Chronology.

65. Seneca, the philosopher, a native of Corduba in Spain, died at Rome, in the fifty-third year of his age. His moral writings have secured lasting celebrity to his name. He was preceptor to Nero, who, in the wantonness of power when emperor, sent an order to Seneca to destroy himself. The philosopher complied by opening his veins and taking poison. During these operations he conversed calmly with his friends, and his blood flowing languidly he caused himself to be placed in a hot bath, till Nero’s soldiers becoming clamorous for quicker extinction of his life, it was necessary to carry him into a stove and suffocated him by steam.[87] A distinguished French writer[88] quotes a passage from Seneca remarkable for its christian spirit; but this passage is cited at greater length by a living English author,[89] in order to show that Seneca was acquainted with christian principles, and in reality a christian.

We may almost be sure that it was impossible for Paul to have preached “in his own hired house,” at Rome, without Seneca having been attracted thither as an auditor, and entered into personal communication with the apostle. There exists a written correspondence said to have passed between Paul and Seneca, which, so far as regards Seneca’s epistles, many learned men have supposed genuine.

Nero.

While Nero followed Seneca’s advice, Rome enjoyed tranquillity. This emperor, who was tyrannical to a proverb, commenced his reign by acts of clemency, his sole object seemed to be the good of his people. When required to sign a list of malefactors, authorizing their execution, he exclaimed, “I wish to heaven I could not write.” He rejected flatterers; and when the senate commended the justice of his government, he desired them to keep their praises till he deserved them. Such conduct and sentiments were worthy the pupil of Seneca, and the Romans imagined their happiness secure. But Nero’s sensual and tyrannical disposition, which had been repressed only for a time, soon broke forth in acts of monstrous cruelty. He caused his mother Agrippa to be assassinated, and divorced his wife Octavia, whom he banished to Campania. The people, enraged at his injustice toward the empress, so openly expressed their indignation that he was compelled to recall her, and she returned to the capital amidst shouts of exultation.

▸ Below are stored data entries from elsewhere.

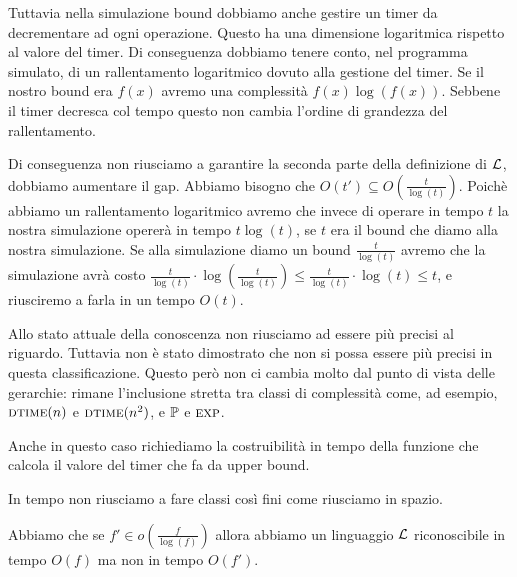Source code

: Tuttavia nella simulazione bound dobbiamo anche gestire un timer da decrementare ad ogni operazione.
Questo ha una dimensione logaritmica rispetto al valore del timer. Di conseguenza dobbiamo tenere
conto, nel programma simulato, di un rallentamento logaritmico dovuto alla gestione del timer. Se il
nostro bound era $f(x)$ avremo una complessità $f(x)\log(f(x))$. Sebbene il timer decresca col
tempo questo non cambia l'ordine di grandezza del rallentamento.

Di conseguenza non riusciamo a garantire la seconda parte della definizione di $\mathcal{L}$, dobbiamo
aumentare il gap. Abbiamo bisogno che $O(t') \subseteq
O\left(\displaystyle\frac{t}{\log(t)}\right)$. Poichè abbiamo un rallentamento logaritmico avremo
che invece di operare in tempo $t$ la nostra simulazione opererà in tempo $t\log(t)$, se $t$ era il
bound che diamo alla nostra simulazione. Se alla simulazione diamo un bound
$\displaystyle\frac{t}{\log(t)}$ avremo che la simulazione avrà costo
$\displaystyle\frac{t}{\log(t)}\cdot \log\left(\displaystyle\frac{t}{\log(t)}\right) \leq
\displaystyle\frac{t}{\log(t)}\cdot \log(t) \leq t$, e riusciremo a farla in un tempo $O(t)$.


Allo stato attuale della conoscenza non riusciamo ad essere più precisi al riguardo. Tuttavia non
è stato dimostrato che non si possa essere più precisi in questa classificazione. Questo però
non ci cambia molto dal punto di vista delle gerarchie: rimane l'inclusione stretta tra classi di
complessità come, ad esempio, $\textsc{dtime}(n)$ e $\textsc{dtime}(n^{2})$, e $\mathbb{P}$ e $\textsc{exp}$.

Anche in questo caso richiediamo la costruibilità in tempo della funzione che calcola il valore del
timer che fa da upper bound.

In tempo non riusciamo a fare classi così fini come riusciamo in spazio.

Abbiamo che se $f' \in o\left(\displaystyle\frac{f}{\log(f)}\right)$ allora abbiamo un linguaggio $\mathcal{L}$ riconoscibile in
tempo $O(f)$ ma non in tempo $O(f')$.

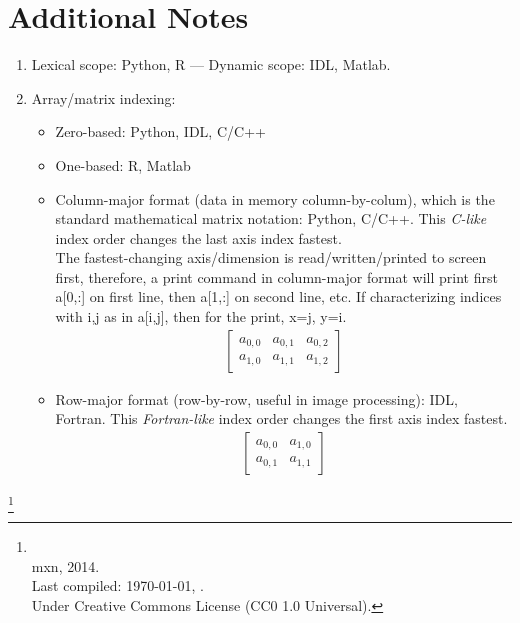 \documentclass[10pt]{article}
\providecommand{\bvec}[1]{\begin{bmatrix}#1\end{bmatrix}}
\begin{document}
\section*{Additional Notes}
\begin{enumerate}
\item Lexical scope: Python, R --- Dynamic scope: IDL, Matlab.
\item Array/matrix indexing:
  \begin{itemize}
  \item Zero-based: Python, IDL, C/C++
  \item One-based: R, Matlab
  \item Column-major format (data in memory column-by-colum), which is
    the standard mathematical matrix notation: Python, C/C++.  This
    \emph{C-like} index order changes the last axis index fastest.\\
    The fastest-changing axis/dimension is read/written/printed to
    screen first, therefore, a print command in column-major format
    will print first a[0,:] on first line, then a[1,:] on second line,
    etc. If characterizing indices with i,j as in a[i,j], then for the
    print, x=j, y=i.
    \begin{align}
      \bvec{a_{0,0}&a_{0,1}&a_{0,2}\\
        a_{1,0}& a_{1,1}&a_{1,2}}
    \end{align}
  \item Row-major format (row-by-row, useful in image processing):
    IDL, Fortran. This \emph{Fortran-like} index order changes the
    first axis index fastest.
    \begin{align}
      \bvec{a_{0,0}&a_{1,0}\\
        a_{0,1}& a_{1,1}}
    \end{align}
  \end{itemize}
\end{enumerate}


\let\thefootnote\relax\footnote{\\
  mxn, 2014.\\
  Last compiled: \small \today, \currenttime.\\
  Under Creative Commons License (CC0 1.0 Universal).}
\end{document}
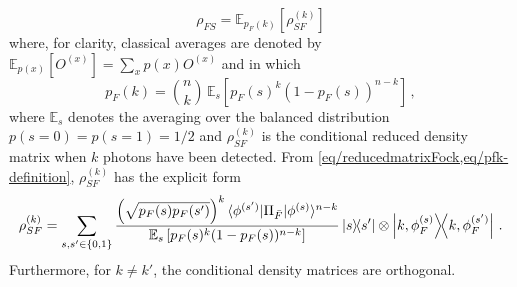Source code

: \begin{equation}
	\rho_{FS}=\mathbb{E}_{p_F(k)}\left[ \rho_{SF}^{(k)}\right]
\end{equation}
where, for clarity, classical averages are denoted by
$\mathbb{E}_{p(x)} \left[O^{(x)}\right] = \sum_x p(x) O^{(x)}$ 
and in which
\begin{equation}
	\label{eq/pfk-definition}
p_F(k) = \binom{n}{k}\,
	\mathbb{E}_{s}\left[ p_F(s)^k
	(1-p_F(s))^{n-k}
	\right]\, ,
\end{equation}
where $\mathbb{E}_s$ denotes the averaging over the balanced
distribution $p(s=0)=p(s=1)=1/2$
and $\rho_{SF}^{(k)}$ is the conditional reduced density matrix when
$k$ photons have been detected. From \cref{eq/reducedmatrixFock,eq/pfk-definition},
$\rho_{SF}^{(k)}$ has the explicit form
%
\begin{align}
\rho_{SF}^{(k)} = 
\sum_{s,s' \in\lbrace 0,1 \rbrace} 
	\frac{\left(\sqrt{p_F(s)p_F(s')}\right)^k 
	\langle \phi^{(s')} | \Pi_{\bar{F}} | \phi^{(s)} \rangle^{n-k}}{
	\mathbb{E}_s\left[ p_F(s)^k(1-p_F(s))^{n-k}\right]}
	\ketbra{s}{s'}
\otimes	\ketbra{k,\phi^{(s)}_F}{k,\phi^{(s')}_F}\,.
\end{align}
Furthermore, for $k \ne k'$, the conditional
density matrices are orthogonal.

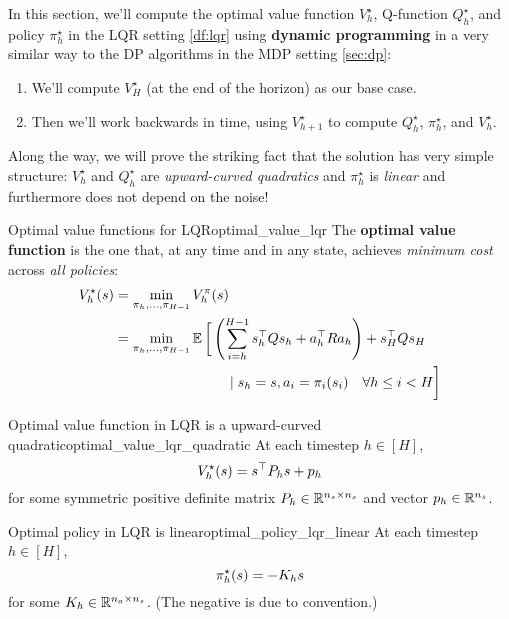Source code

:\documentclass[\main/main]{subfiles}
\begin{document}
In this section, we'll compute the optimal value function $V^\star_h$, Q-function $Q^\star_h$, and policy $\pi^\star_h$ in the LQR setting \eqref{df:lqr} using \textbf{dynamic programming} in a very similar way to the DP algorithms in the MDP setting \eqref{sec:dp}:
\begin{enumerate}
    \item We'll compute $V_H^\star$ (at the end of the horizon) as our base case.
    \item Then we'll work backwards in time, using $V_{h+1}^\star$ to compute $Q_h^\star$, $\pi_{h}^\star$, and $V_h^\star$.
\end{enumerate}
Along the way, we will prove the striking fact that the solution has very simple structure: $V_h^\star$ and $Q^\star_h$ are \emph{upward-curved quadratics} and $\pi_h^\star$ is \emph{linear} and furthermore does not depend on the noise!

\begin{definition}[breakable=false]{Optimal value functions for LQR}{optimal_value_lqr}
    The \textbf{optimal value function} is the one that, at any time and in any state,
    achieves \emph{minimum cost} across \emph{all policies}: \[
        \begin{split}
            V^\star_h(s) &= \min_{\pi_h, \dots, \pi_{H-1}} V^\pi_h(s) \\
            &= \min_{\pi_{h}, \dots, \pi_{H-1}} \operatorname*{\mathbb{E}} \bigg[ \left( \sum_{i=h}^{H-1} s_h^\top Q s_h + a_h^\top R a_h \right) + s_H^\top Q s_H \\
                &\hspace{8em} \mid s_h = s, a_i = \pi_i(s_i) \quad \forall h \le i < H \bigg] \\
        \end{split}
    \]
\end{definition}

\begin{theorem}{Optimal value function in LQR is a upward-curved quadratic}{optimal_value_lqr_quadratic}
    At each timestep $h \in [H]$,
    \[
        V^\star_h(s) = s^\top P_h s + p_h
    \]
    for some symmetric positive definite matrix $P_h \in \mathbb{R}^{n_s \times n_s}$ and vector $p_h \in \mathbb{R}^{n_s}$.
\end{theorem}

\begin{theorem}{Optimal policy in LQR is linear}{optimal_policy_lqr_linear}
    At each timestep $h \in [H]$,
    \[
        \pi^\star_h (s) = - K_h s
    \]
    for some $K_h \in \mathbb{R}^{n_a \times n_s}$. (The negative is due to convention.)
\end{theorem}
\end{document}
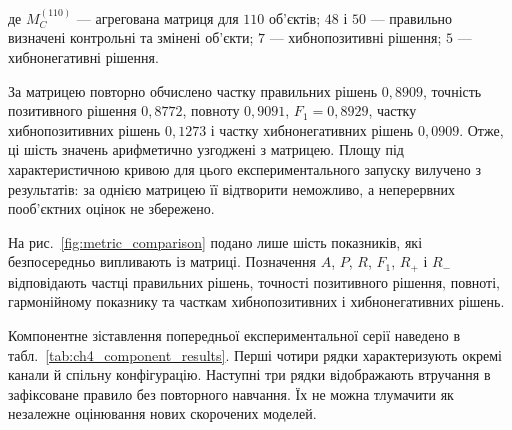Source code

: де $M_C^{(110)}$ --- агрегована матриця для $110$ об’єктів; $48$ і $50$ --- правильно визначені контрольні та змінені об’єкти; $7$ --- хибнопозитивні рішення; $5$ --- хибнонегативні рішення.

За матрицею повторно обчислено частку правильних рішень $0{,}8909$, точність позитивного рішення $0{,}8772$, повноту $0{,}9091$, $F_1=0{,}8929$, частку хибнопозитивних рішень $0{,}1273$ і частку хибнонегативних рішень $0{,}0909$. Отже, ці шість значень арифметично узгоджені з матрицею. Площу під характеристичною кривою для цього експериментального запуску вилучено з результатів: за однією матрицею її відтворити неможливо, а неперервних пооб’єктних оцінок не збережено.

На рис.~\ref{fig:metric_comparison} подано лише шість показників, які безпосередньо випливають із матриці. Позначення $A$, $P$, $R$, $F_1$, $R_{+}$ і $R_{-}$ відповідають частці правильних рішень, точності позитивного рішення, повноті, гармонійному показнику та часткам хибнопозитивних і хибнонегативних рішень.



Компонентне зіставлення попередньої експериментальної серії наведено в табл.~\ref{tab:ch4_component_results}. Перші чотири рядки характеризують окремі канали й спільну конфігурацію. Наступні три рядки відображають втручання в зафіксоване правило без повторного навчання. Їх не можна тлумачити як незалежне оцінювання нових скорочених моделей.

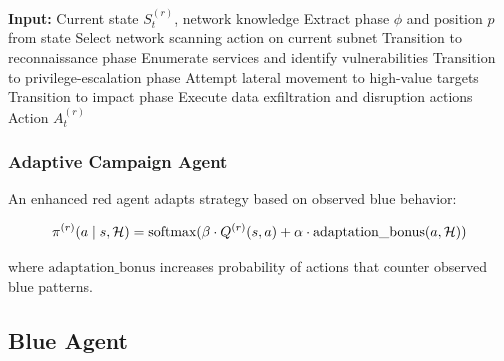 \documentclass[12pt,oneside]{article}
\begin{document}
\begin{algorithm}
\caption{Deterministic Red Agent Policy}
\begin{algorithmic}[1]
\STATE \textbf{Input:} Current state $S_t^{(r)}$, network knowledge
\STATE Extract phase $\phi$ and position $p$ from state
    \STATE Select network scanning action on current subnet
        \STATE Transition to reconnaissance phase
    \ENDIF
{}
    \STATE Enumerate services and identify vulnerabilities
        \STATE Transition to privilege-escalation phase
    \ENDIF
{}
    \STATE Attempt lateral movement to high-value targets
        \STATE Transition to impact phase
    \ENDIF
{}
    \STATE Execute data exfiltration and disruption actions
\ENDIF
\RETURN Action $A_t^{(r)}$
\end{algorithmic}
\end{algorithm}

\subsubsection{Adaptive Campaign Agent}
An enhanced red agent adapts strategy based on observed blue behavior:

\begin{equation}
\pi^{(r)}(a \mid s, \MC{H}) = \text{softmax}(\beta \cdot Q^{(r)}(s, a) + \alpha \cdot \text{adaptation\_bonus}(a, \MC{H}))
\end{equation}

where $\text{adaptation\_bonus}$ increases probability of actions that counter observed blue patterns.

\subsection{Blue Agent}

\end{document}
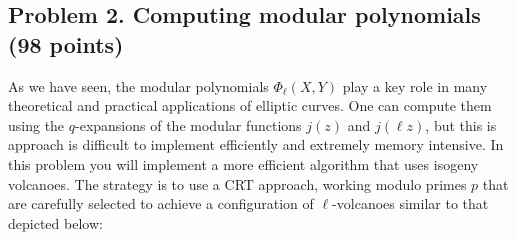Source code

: \documentclass[11pt]{article}
\theoremstyle{definition}
\begin{document}
\subsection*{Problem 2. Computing modular polynomials (98 points)}
As we have seen, the modular polynomials $\Phi_\ell(X,Y)$ play a key role in many theoretical and practical applications of elliptic curves.
One can compute them using the $q$-expansions of the modular functions $j(z)$ and $j(\ell z)$, but this is approach is difficult to implement efficiently and extremely memory intensive.
In this problem you will implement a more efficient algorithm that uses isogeny volcanoes.
The strategy is to use a CRT approach, working modulo primes $p$ that are carefully selected to achieve a configuration of $\ell$-volcanoes similar to that depicted below:

\vspace{6pt}
\end{document}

The Empress Octavia’s return from Exile.

The popular triumph was of short duration. Scarcely had Octavia resumed her rank, when Nero, under colour of a false and infamous charge, again banished her. Never exile filled the hearts of the beholders with more affecting compassion. The first day of Octavia’s nuptials was the commencement of her funeral. She was brought under a sad and dismal roof, from whence her father and brother had been carried off by poison. Though a wife, she was treated as a slave, and now she suffered the imputation of a crime more piercing than death itself. Add to this, she was a tender girl in the twentieth year of her age, surrounded by officers and soldiery devoted to her husband’s will, and whom she viewed as sad presages of his ferocious purposes. Almost bereft of life by her fears, and yet unwilling to surrender herself to the rest of the grave, she passed the interval of a few days in unspeakable terror. At length it was announced to her that she must die; but while she implored that at least her life might be spared, and conjured Nero to remember the relationship which before marriage they had borne to each other, by descent from a revered ancestor, she only exemplified the utter inefficacy of crouching to a truculent tyrant. Her appeals were answered by the seizure of her person, and the binding of her limbs; her veins were opened, but her blood, stagnant through fear, issued slowly, and she was stifled in the steam of a boiling bath. “For this execution the senate decreed gifts and oblations to the temples; a circumstance,” says Tacitus, “which I insert with design, that whoever shall, from me or any other writer, learn the events of those calamitous times, he may hold it for granted, that as often as sentences of murder and banishment were pronounced by the prince, so often were thanksgivings by the fathers paid to the deities.” Every decree of the senate was either a new flight of flattery, or the dregs of excessive tameness and servitude.